Hacker News new | ask | show | jobs
by gwbas1c 3562 days ago
1: Don't get hung up on a specific prestigious company. There's more to life then working for a specific company, going to a specific school, driving a specific car, wearing a specific article of clothing, ect. (This also plays into who you date and who your friends are.)

1.5: Interviewing is like dating. At the end of the day, it's all about a mutual compatibility among you and the people you work with.

2: Interviews aren't things you study for. When I interview candidates, I'm trying to figure out if they can learn and if they understand core concepts that come with experience.

I must say this: I can tell when someone studies for my interview.

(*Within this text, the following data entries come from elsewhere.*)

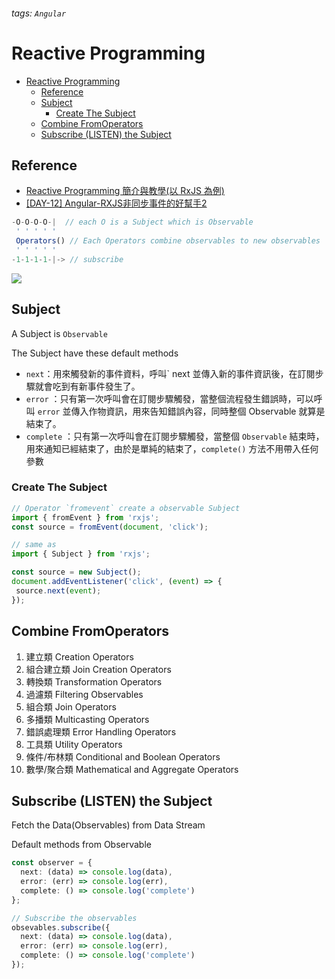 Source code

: ###### tags: `Angular`
# Reactive Programming  
- [Reactive Programming](#reactive-programming)
  - [Reference](#reference)
  - [Subject](#subject)
    - [Create The Subject](#create-the-subject)
  - [Combine FromOperators](#combine-fromoperators)
  - [Subscribe (LISTEN) the Subject](#subscribe-listen-the-subject)
## Reference 
- [Reactive Programming 簡介與教學(以 RxJS 為例)](https://blog.techbridge.cc/2016/05/28/reactive-programming-intro-by-rxjs/)
- [[DAY-12] Angular-RXJS非同步事件的好幫手2](https://ithelp.ithome.com.tw/articles/10222014)   




```typescript
-O-O-O-O-|  // each O is a Subject which is Observable
 ' ' ' ' '  
 Operators() // Each Operators combine observables to new observables
 ' ' ' ' '
-1-1-1-1-|-> // subscribe
```
![](https://i.imgur.com/1uzXLNR.png)   


## Subject

A Subject is `Observable`

The Subject have these default methods
- `next`：用來觸發新的事件資料，呼叫` next 並傳入新的事件資訊後，在訂閱步驟就會吃到有新事件發生了。
- `error` ：只有第一次呼叫會在訂閱步驟觸發，當整個流程發生錯誤時，可以呼叫 `error` 並傳入作物資訊，用來告知錯誤內容，同時整個 Observable 就算是結束了。
- `complete` ：只有第一次呼叫會在訂閱步驟觸發，當整個 `Observable` 結束時，用來通知已經結束了，由於是單純的結束了，`complete()` 方法不用帶入任何參數

### Create The Subject 

```typescript
// Operator `fromevent` create a observable Subject
import { fromEvent } from 'rxjs';
const source = fromEvent(document, 'click');

// same as 
import { Subject } from 'rxjs';

const source = new Subject();
document.addEventListener('click', (event) => {
 source.next(event);
});
```

## Combine FromOperators

1. 建立類 Creation Operators
2. 組合建立類 Join Creation Operators
3. 轉換類 Transformation Operators
4. 過濾類 Filtering Observables
5. 組合類 Join Operators
6. 多播類 Multicasting Operators
7. 錯誤處理類 Error Handling Operators
8. 工具類 Utility Operators
9. 條件/布林類 Conditional and Boolean Operators
10. 數學/聚合類 Mathematical and Aggregate Operators


## Subscribe (LISTEN) the Subject

Fetch the Data(Observables) from Data Stream

Default methods from Observable
```typescript
const observer = {
  next: (data) => console.log(data),
  error: (err) => console.log(err),
  complete: () => console.log('complete')
};

// Subscribe the observables
obsevables.subscribe({
  next: (data) => console.log(data),
  error: (err) => console.log(err),
  complete: () => console.log('complete')
});
```
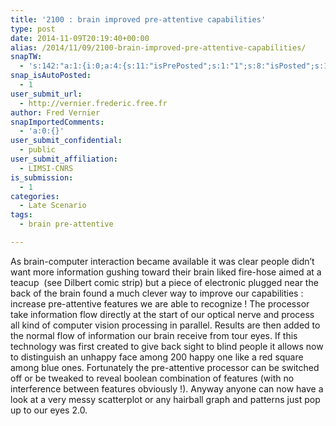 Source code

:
 ```yaml
---
title: '2100 : brain improved pre-attentive capabilities'
type: post
date: 2014-11-09T20:19:40+00:00
alias: /2014/11/09/2100-brain-improved-pre-attentive-capabilities/
snapTW:
  - 's:142:"a:1:{i:0;a:4:{s:11:"isPrePosted";s:1:"1";s:8:"isPosted";s:1:"1";s:4:"pgID";s:18:"531539156925968384";s:5:"pDate";s:19:"2014-11-09 20:19:42";}}";'
snap_isAutoPosted:
  - 1
user_submit_url:
  - http://vernier.frederic.free.fr
author: Fred Vernier
snapImportedComments:
  - 'a:0:{}'
user_submit_confidential:
  - public
user_submit_affiliation:
  - LIMSI-CNRS
is_submission:
  - 1
categories:
  - Late Scenario
tags:
  - brain pre-attentive

---
```

As brain-computer interaction became available it was clear people didn&#8217;t want more information gushing toward their brain liked fire-hose aimed at a teacup  (see Dilbert comic strip) but a piece of electronic plugged near the back of the brain found a much clever way to improve our capabilities : increase pre-attentive features we are able to recognize ! The processor take information flow directly at the start of our optical nerve and process all kind of computer vision processing in parallel. Results are then added to the normal flow of information our brain receive from tour eyes. If this technology was first created to give back sight to blind people it allows now to distinguish an unhappy face among 200 happy one like a red square among blue ones. Fortunately the pre-attentive processor can be switched off or be tweaked to reveal boolean combination of features (with no interference between features obviously !). Anyway anyone can now have a look at a very messy scatterplot or any hairball graph and patterns just pop up to our eyes 2.0. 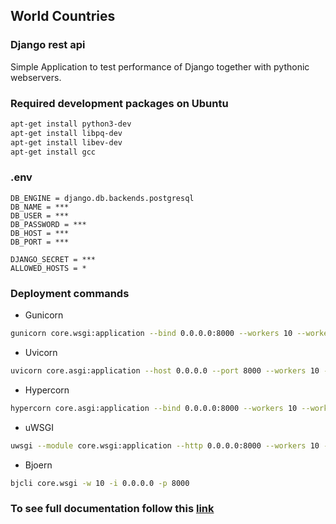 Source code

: ## World Countries
### Django rest api

Simple Application to test performance of Django together with pythonic webservers.

### Required development packages on Ubuntu
```bash
apt-get install python3-dev
apt-get install libpq-dev
apt-get install libev-dev
apt-get install gcc
```

### .env 
```
DB_ENGINE = django.db.backends.postgresql
DB_NAME = ***
DB_USER = ***
DB_PASSWORD = ***
DB_HOST = ***
DB_PORT = ***

DJANGO_SECRET = ***
ALLOWED_HOSTS = *
```

### Deployment commands
+ Gunicorn
```bash
gunicorn core.wsgi:application --bind 0.0.0.0:8000 --workers 10 --worker-class [eventlet|gevent|tornado|gthread] 
``` 
+ Uvicorn
```bash
uvicorn core.asgi:application --host 0.0.0.0 --port 8000 --workers 10 --loop [asyncio|uvloop]
```
+ Hypercorn
```bash
hypercorn core.asgi:application --bind 0.0.0.0:8000 --workers 10 --worker-class [asyncio|uvloop] 
```
+ uWSGI
```bash
uwsgi --module core.wsgi:application --http 0.0.0.0:8000 --workers 10 --gevent 100
```
+ Bjoern
```bash
bjcli core.wsgi -w 10 -i 0.0.0.0 -p 8000
```

### To see full documentation follow this [link](https://medium.com/p/bfe453a6f7ad/edit)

They get all the questions "right," so then I start twisting the questions and the candidate starts acting like "you said this wouldn't be on the test." Those candidates are rejected.

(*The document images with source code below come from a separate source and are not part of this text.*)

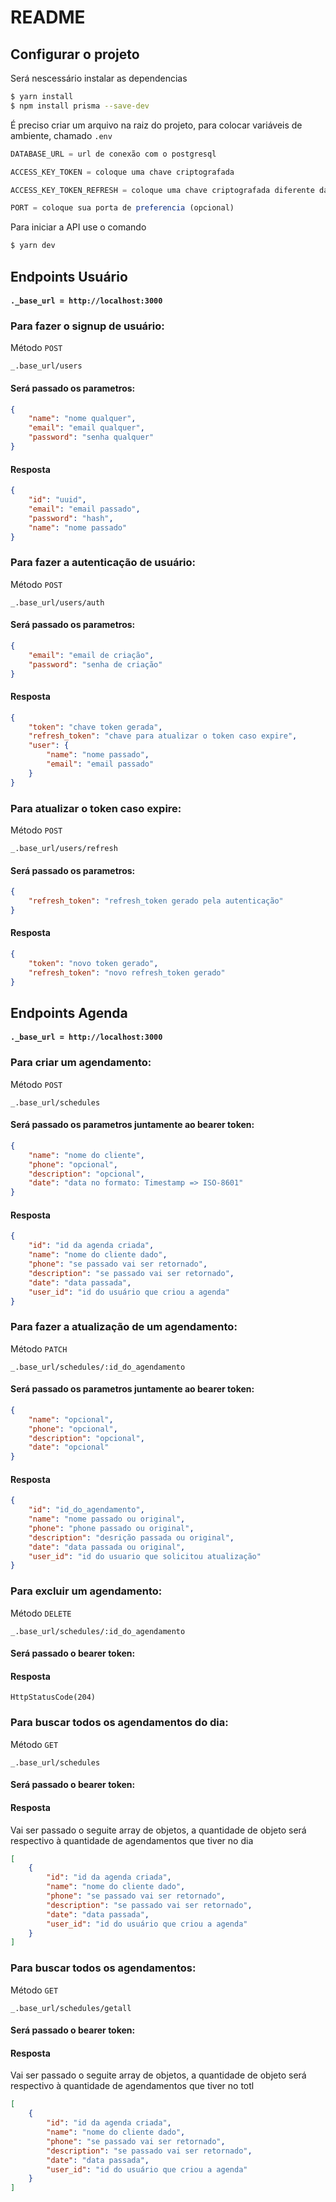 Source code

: # README 
## Configurar o projeto

Será nescessário instalar as dependencias

```bash
$ yarn install
$ npm install prisma --save-dev
```

É preciso criar um arquivo na raiz do projeto, para colocar variáveis de ambiente, chamado ` .env `
```typescript
DATABASE_URL = url de conexão com o postgresql

ACCESS_KEY_TOKEN = coloque uma chave criptografada

ACCESS_KEY_TOKEN_REFRESH = coloque uma chave criptografada diferente da chave interior

PORT = coloque sua porta de preferencia (opcional)
```

Para iniciar a API use o comando 

```bash
$ yarn dev
```

## Endpoints Usuário
#### `._base_url = http://localhost:3000`

### Para fazer o signup de usuário: 
Método `POST`
 
 ```
_.base_url/users
```
#### Será passado os parametros:

```json
{
	"name": "nome qualquer",
	"email": "email qualquer",
	"password": "senha qualquer"
}
```
#### Resposta
```json
{
	"id": "uuid",
	"email": "email passado",
	"password": "hash",
	"name": "nome passado"
}
```


### Para fazer a autenticação de usuário: 
 Método `POST`

 ```
_.base_url/users/auth
```
#### Será passado os parametros:
```json
{
	"email": "email de criação",
	"password": "senha de criação"
}
```
#### Resposta
```json
{
	"token": "chave token gerada",
	"refresh_token": "chave para atualizar o token caso expire",
	"user": {
		"name": "nome passado",
		"email": "email passado"
	}
}
```


### Para atualizar o token caso expire: 
Método `POST`

 
 ```
_.base_url/users/refresh
```
#### Será passado os parametros:
```json
{
	"refresh_token": "refresh_token gerado pela autenticação"
}
```
#### Resposta
```json
{
	"token": "novo token gerado",
	"refresh_token": "novo refresh_token gerado"
}
```




## Endpoints Agenda
#### `._base_url = http://localhost:3000`

### Para criar um agendamento: 
Método `POST`

 
 ```
_.base_url/schedules
```
#### Será passado os parametros juntamente ao bearer token:

```json
{
	"name": "nome do cliente",
	"phone": "opcional",
    "description": "opcional",
	"date": "data no formato: Timestamp => ISO-8601"
}
```
#### Resposta
```json
{
	"id": "id da agenda criada",
	"name": "nome do cliente dado",
	"phone": "se passado vai ser retornado",
	"description": "se passado vai ser retornado",
	"date": "data passada",
	"user_id": "id do usuário que criou a agenda"
}
```


### Para fazer a atualização de um agendamento: 
Método `PATCH`

 
 ```
_.base_url/schedules/:id_do_agendamento
```
#### Será passado os parametros juntamente ao bearer token:
```json
{
	"name": "opcional",
	"phone": "opcional",
	"description": "opcional",
	"date": "opcional"
}
```
#### Resposta
```json
{
	"id": "id_do_agendamento",
	"name": "nome passado ou original",
	"phone": "phone passado ou original",
	"description": "desrição passada ou original",
	"date": "data passada ou original",
	"user_id": "id do usuario que solicitou atualização"
}
```


### Para excluir um agendamento: 
Método `DELETE`

 
 ```
_.base_url/schedules/:id_do_agendamento
```
#### Será passado o bearer token:

#### Resposta
```
HttpStatusCode(204)
```


### Para buscar todos os agendamentos do dia: 
Método `GET`

 
 ```
_.base_url/schedules
```
#### Será passado o bearer token:

#### Resposta
Vai ser passado o seguite array de objetos, a quantidade de objeto será respectivo à quantidade de agendamentos que tiver no dia
```json
[
	{
        "id": "id da agenda criada",
        "name": "nome do cliente dado",
        "phone": "se passado vai ser retornado",
        "description": "se passado vai ser retornado",
        "date": "data passada",
        "user_id": "id do usuário que criou a agenda"
    }
]
```


### Para buscar todos os agendamentos: 
Método `GET`

 
 ```
_.base_url/schedules/getall
```
#### Será passado o bearer token:

#### Resposta
Vai ser passado o seguite array de objetos, a quantidade de objeto será respectivo à quantidade de agendamentos que tiver no totl
```json
[
	{
        "id": "id da agenda criada",
        "name": "nome do cliente dado",
        "phone": "se passado vai ser retornado",
        "description": "se passado vai ser retornado",
        "date": "data passada",
        "user_id": "id do usuário que criou a agenda"
    }
]
```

In an interview, I can always take some code on the board, make up a funny situation that you didn't study for, and see how you handle it. If all you do is study interview questions from a book, these questions will tank you.

I've had two situations where a candidate who studied my interview made it past. In one case, the candidate was fired after a few months because he was too focused on goals that weren't our business's goals; and because the quality of his work sucked. In the other case... Well, let's just say that upper management is well aware of the problem.

1 comments

You're the second person I've heard this from within the past week. The last person I spoke to about this is an engineer at Facebook who found that several of the most recent interviewees simply "memorized the material for the test," as it were.

Personally, I don't find it useful to perform a rote rehearsal of the material. I'd much rather be able to intuitively understand it because I hope it will help me in areas other than interviewing.